Мне даже удалось пройтись по комнате, хотя голова все еще кружилась при слишком резких движениях. Компьютер заурчал, загружаясь, но это оказался чересчур громкий шум для моего чувствительного слуха, и я тут же выключила его. Пожалуй, слишком рано.

— Лучше ложись, — мама кивнула на расправленную кровать. — Ты ничего не ела?

— Не голодна.

— Мила, это плохо. Тебе нужно понемногу есть. Может именно поэтому такая низкая температура.

— Мне не нравится суп, — честно ответила я, хотя обычно держала все свои гастрономические предпочтения при себе. — Может быть, позже.

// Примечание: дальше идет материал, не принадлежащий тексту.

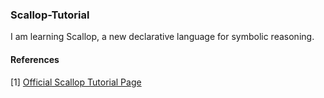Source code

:### Scallop-Tutorial
I am learning Scallop, a new declarative language for symbolic reasoning.

#### References

[1] [Official Scallop Tutorial Page](https://scallop-lang.github.io/tutorial.html)
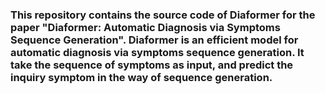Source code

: 
### This repository contains the source code of Diaformer for the paper "Diaformer: Automatic Diagnosis via Symptoms Sequence Generation". Diaformer is an efficient model for automatic diagnosis via symptoms sequence generation. It take the sequence of symptoms as input, and predict the inquiry symptom in the way of sequence generation.
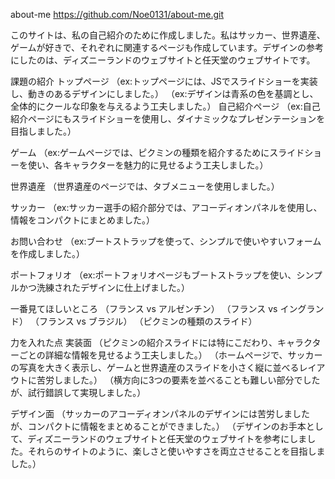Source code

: about-me
https://github.com/Noe0131/about-me.git

このサイトは、私の自己紹介のために作成しました。私はサッカー、世界遺産、ゲームが好きで、それぞれに関連するページも作成しています。デザインの参考にしたのは、ディズニーランドのウェブサイトと任天堂のウェブサイトです。

課題の紹介
トップページ
（ex:トップページには、JSでスライドショーを実装し、動きのあるデザインにしました。）
（ex:デザインは青系の色を基調とし、全体的にクールな印象を与えるよう工夫しました。）
自己紹介ページ
（ex:自己紹介ページにもスライドショーを使用し、ダイナミックなプレゼンテーションを目指しました。）

ゲーム
（ex:ゲームページでは、ピクミンの種類を紹介するためにスライドショーを使い、各キャラクターを魅力的に見せるよう工夫しました。）

世界遺産
（世界遺産のページでは、タブメニューを使用しました。）

サッカー
（ex:サッカー選手の紹介部分では、アコーディオンパネルを使用し、情報をコンパクトにまとめました。）

お問い合わせ
（ex:ブートストラップを使って、シンプルで使いやすいフォームを作成しました。）

ポートフォリオ
（ex:ポートフォリオページもブートストラップを使い、シンプルかつ洗練されたデザインに仕上げました。）

一番見てほしいところ
（フランス vs アルゼンチン）
（フランス vs イングランド）
（フランス vs ブラジル）
（ピクミンの種類のスライド）

力を入れた点
実装面
（ピクミンの紹介スライドには特にこだわり、キャラクターごとの詳細な情報を見せるよう工夫しました。）
（ホームページで、サッカーの写真を大きく表示し、ゲームと世界遺産のスライドを小さく縦に並べるレイアウトに苦労しました。）
（横方向に3つの要素を並べることも難しい部分でしたが、試行錯誤して実現しました。）

デザイン面
（サッカーのアコーディオンパネルのデザインには苦労しましたが、コンパクトに情報をまとめることができました。）
（デザインのお手本として、ディズニーランドのウェブサイトと任天堂のウェブサイトを参考にしました。それらのサイトのように、楽しさと使いやすさを両立させることを目指しました。）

— Ты точно нормально себя чувствуешь? — она тщательно оглядела меня, и видимо осталась довольна — я видела себя в зеркало и знала, что улучшился даже цвет лица.

— Отлично, — мне удалось улыбнуться ей, но не знаю, насколько правдоподобно получилось. — Гораздо лучше.

— Все равно тебе лучше отлежаться, если что-то понадобится, то просто позови. Мы с отцом будем в гостиной. Я скажу Антоше, чтобы не заходил в твою комнату.

22.19

Меня трясло так, что кровать ходила ходуном, ударяясь о стену. Я куталась в одеяло, но не могла контролировать происходящее — дело было вовсе не в холоде. Судороги шли изнутри, цепной реакцией пронзая каждую мышцу в теле. Словно где-то рядом находился оголенный провод, снова и снова бьющий разрядами.

Я стиснула зубы, стараясь сдержать рвущиеся наружу крики, но они просачивались, застывая в воздухе низкими всхлипами. Боль коснулась кожи, проникая в мускулы, скользя по венам. Она была повсюду, словно яд, отравляя мое тело.